PROBLEM TO WORK ON: Go through the material that comes after this and count the lines containing "which"; report only the count.

======== MATERIAL FOR THE TASK

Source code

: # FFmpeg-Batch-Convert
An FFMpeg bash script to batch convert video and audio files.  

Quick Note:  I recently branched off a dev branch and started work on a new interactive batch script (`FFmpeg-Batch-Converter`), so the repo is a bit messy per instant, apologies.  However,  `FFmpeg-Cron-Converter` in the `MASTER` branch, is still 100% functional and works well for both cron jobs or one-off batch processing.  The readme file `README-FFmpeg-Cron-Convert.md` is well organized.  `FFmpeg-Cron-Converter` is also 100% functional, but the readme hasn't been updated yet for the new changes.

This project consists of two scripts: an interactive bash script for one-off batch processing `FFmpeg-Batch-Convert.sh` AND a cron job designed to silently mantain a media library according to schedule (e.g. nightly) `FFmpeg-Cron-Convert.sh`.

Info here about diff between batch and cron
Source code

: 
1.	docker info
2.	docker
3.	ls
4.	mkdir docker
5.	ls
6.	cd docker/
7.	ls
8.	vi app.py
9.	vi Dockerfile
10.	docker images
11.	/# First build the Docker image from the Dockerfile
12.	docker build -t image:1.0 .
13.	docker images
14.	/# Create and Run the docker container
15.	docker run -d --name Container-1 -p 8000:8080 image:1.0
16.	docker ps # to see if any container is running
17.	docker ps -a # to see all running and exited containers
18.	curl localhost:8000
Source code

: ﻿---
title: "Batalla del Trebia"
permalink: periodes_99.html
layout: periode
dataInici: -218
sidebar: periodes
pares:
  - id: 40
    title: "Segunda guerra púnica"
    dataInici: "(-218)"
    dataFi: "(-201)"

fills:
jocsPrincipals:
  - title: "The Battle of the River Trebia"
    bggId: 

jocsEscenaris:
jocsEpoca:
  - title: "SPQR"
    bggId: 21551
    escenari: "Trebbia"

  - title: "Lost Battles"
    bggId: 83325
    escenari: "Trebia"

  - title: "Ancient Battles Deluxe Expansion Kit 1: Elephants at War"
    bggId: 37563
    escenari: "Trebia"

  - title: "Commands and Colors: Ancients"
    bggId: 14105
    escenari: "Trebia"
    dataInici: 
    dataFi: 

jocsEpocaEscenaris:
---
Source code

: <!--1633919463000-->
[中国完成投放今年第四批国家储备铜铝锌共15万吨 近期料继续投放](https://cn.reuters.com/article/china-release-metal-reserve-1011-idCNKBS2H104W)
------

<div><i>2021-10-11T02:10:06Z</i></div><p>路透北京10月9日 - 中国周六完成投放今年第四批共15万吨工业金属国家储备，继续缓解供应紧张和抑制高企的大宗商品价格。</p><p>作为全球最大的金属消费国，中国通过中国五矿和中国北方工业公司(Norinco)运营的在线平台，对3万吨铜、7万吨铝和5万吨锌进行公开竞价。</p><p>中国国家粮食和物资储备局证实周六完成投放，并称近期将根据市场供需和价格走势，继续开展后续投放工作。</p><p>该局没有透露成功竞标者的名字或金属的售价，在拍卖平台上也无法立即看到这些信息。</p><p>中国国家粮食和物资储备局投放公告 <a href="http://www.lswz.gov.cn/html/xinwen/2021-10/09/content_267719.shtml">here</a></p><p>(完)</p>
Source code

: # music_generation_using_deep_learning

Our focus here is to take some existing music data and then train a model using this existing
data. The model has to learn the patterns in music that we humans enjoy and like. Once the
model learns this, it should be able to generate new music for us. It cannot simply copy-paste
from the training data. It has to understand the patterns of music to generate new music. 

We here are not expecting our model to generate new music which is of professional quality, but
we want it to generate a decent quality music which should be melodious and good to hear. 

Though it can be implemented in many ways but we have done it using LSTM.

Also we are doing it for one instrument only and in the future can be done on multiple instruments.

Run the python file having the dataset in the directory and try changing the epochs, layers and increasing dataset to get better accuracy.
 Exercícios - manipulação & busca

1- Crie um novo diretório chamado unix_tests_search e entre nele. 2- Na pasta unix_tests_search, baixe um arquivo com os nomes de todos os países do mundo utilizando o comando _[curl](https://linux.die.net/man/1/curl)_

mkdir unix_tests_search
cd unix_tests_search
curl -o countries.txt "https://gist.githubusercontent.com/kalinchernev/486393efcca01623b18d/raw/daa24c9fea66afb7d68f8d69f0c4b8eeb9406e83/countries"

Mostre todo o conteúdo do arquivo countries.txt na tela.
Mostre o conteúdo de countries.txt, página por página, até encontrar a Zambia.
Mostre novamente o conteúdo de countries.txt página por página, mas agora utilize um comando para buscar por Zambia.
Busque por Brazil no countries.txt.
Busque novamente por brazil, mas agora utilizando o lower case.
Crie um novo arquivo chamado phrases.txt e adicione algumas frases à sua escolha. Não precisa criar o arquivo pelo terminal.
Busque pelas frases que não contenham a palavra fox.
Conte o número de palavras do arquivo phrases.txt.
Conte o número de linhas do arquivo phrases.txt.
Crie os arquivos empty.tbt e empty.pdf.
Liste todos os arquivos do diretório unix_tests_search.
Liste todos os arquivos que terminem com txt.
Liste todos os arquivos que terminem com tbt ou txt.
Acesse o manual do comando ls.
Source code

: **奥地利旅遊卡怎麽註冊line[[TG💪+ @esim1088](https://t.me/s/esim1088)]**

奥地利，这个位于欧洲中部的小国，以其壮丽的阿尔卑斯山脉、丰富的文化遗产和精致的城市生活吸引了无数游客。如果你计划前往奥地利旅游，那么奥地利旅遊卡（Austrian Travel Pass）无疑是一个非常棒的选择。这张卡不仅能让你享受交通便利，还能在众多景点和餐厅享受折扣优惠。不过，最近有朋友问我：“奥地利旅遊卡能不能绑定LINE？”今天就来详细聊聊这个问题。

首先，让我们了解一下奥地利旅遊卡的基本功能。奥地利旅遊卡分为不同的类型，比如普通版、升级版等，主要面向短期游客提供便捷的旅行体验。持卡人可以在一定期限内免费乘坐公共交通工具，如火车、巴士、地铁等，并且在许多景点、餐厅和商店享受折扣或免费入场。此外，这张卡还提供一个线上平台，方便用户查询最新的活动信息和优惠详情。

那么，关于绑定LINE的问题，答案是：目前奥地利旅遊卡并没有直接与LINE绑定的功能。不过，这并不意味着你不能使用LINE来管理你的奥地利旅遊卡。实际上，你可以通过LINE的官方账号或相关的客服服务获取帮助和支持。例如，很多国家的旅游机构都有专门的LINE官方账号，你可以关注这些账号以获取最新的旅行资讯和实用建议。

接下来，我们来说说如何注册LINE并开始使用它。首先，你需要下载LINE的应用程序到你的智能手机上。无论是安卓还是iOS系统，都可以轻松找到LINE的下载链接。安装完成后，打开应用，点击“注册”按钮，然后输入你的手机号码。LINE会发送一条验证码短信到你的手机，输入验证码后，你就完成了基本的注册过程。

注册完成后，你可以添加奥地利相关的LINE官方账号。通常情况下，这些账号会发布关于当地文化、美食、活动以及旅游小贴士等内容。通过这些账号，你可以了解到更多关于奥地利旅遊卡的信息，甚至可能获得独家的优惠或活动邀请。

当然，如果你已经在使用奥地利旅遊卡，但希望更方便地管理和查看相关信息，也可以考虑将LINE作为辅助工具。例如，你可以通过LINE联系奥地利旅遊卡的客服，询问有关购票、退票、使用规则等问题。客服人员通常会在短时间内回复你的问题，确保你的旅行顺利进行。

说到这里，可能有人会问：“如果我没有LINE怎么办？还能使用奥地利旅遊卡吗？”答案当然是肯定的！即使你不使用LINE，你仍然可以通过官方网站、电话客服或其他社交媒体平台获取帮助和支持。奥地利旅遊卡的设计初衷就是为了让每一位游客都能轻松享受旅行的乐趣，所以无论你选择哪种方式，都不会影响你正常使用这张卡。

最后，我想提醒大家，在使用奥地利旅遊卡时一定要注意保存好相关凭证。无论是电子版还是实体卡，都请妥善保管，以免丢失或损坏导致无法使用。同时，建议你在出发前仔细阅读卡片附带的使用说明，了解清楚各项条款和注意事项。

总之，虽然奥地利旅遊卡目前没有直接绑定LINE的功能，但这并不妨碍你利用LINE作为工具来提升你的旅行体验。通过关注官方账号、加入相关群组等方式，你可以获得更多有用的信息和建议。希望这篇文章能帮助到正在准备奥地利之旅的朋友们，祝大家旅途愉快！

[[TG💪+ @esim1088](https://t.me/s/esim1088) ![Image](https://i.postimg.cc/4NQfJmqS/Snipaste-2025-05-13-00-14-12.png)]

================
======== MATERIAL FOR THE TASK

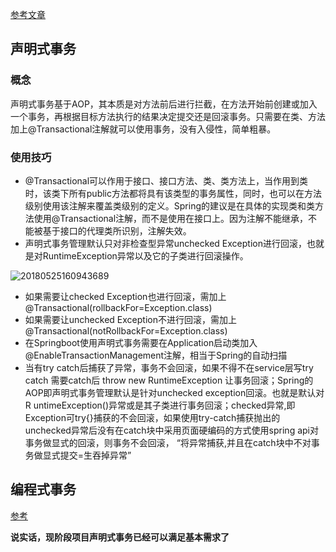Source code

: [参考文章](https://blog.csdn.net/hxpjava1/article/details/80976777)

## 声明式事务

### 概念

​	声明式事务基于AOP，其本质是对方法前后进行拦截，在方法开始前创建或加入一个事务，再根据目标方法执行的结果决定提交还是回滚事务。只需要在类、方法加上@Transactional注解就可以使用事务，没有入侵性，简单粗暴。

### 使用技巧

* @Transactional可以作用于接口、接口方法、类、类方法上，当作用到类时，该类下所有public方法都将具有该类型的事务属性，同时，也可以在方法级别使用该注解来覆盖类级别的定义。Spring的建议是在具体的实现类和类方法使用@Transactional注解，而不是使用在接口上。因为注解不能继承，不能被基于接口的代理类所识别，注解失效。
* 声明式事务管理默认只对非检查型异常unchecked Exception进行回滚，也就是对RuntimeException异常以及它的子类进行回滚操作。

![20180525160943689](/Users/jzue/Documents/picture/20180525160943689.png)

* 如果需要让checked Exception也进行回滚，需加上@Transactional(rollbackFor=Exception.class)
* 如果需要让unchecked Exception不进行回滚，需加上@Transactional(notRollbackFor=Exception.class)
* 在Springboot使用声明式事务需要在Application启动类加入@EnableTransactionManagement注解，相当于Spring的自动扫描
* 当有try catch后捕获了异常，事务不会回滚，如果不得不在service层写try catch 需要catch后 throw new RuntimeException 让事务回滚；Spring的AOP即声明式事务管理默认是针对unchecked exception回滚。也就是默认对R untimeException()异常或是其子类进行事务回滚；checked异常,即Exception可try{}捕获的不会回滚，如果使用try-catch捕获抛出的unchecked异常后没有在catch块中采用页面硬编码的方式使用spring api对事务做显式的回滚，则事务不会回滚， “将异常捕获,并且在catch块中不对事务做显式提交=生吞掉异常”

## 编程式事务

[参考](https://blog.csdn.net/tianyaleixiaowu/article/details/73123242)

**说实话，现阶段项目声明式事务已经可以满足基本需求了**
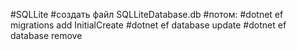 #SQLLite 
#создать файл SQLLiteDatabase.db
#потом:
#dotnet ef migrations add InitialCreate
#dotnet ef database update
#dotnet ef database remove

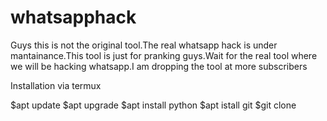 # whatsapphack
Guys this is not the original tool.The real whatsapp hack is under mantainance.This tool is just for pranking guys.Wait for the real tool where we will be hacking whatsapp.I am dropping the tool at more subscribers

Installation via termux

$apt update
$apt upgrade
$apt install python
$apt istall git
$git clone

================
======== MATERIAL FOR THE TASK

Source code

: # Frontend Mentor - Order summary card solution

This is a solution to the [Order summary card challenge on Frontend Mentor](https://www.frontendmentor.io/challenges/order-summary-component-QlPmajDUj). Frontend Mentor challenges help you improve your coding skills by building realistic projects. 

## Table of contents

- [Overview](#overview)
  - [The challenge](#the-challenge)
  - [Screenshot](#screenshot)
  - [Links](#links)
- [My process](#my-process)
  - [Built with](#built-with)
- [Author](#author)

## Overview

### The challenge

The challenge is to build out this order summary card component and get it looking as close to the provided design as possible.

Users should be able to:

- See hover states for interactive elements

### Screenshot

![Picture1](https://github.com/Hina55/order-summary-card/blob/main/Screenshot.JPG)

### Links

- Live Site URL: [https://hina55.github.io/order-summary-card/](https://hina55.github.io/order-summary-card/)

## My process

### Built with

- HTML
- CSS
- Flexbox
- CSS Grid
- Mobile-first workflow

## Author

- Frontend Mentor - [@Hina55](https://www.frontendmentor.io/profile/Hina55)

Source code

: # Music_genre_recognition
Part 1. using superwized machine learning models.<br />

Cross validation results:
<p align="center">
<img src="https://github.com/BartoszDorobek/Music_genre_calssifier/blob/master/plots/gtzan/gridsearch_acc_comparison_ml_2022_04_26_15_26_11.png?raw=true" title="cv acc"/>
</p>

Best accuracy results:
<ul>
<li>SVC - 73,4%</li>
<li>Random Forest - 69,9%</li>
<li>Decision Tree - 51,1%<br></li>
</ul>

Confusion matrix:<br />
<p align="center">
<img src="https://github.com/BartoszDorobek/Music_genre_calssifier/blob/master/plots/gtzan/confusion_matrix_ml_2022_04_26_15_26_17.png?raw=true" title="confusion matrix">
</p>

================

EXERCISE OUTPUT: 2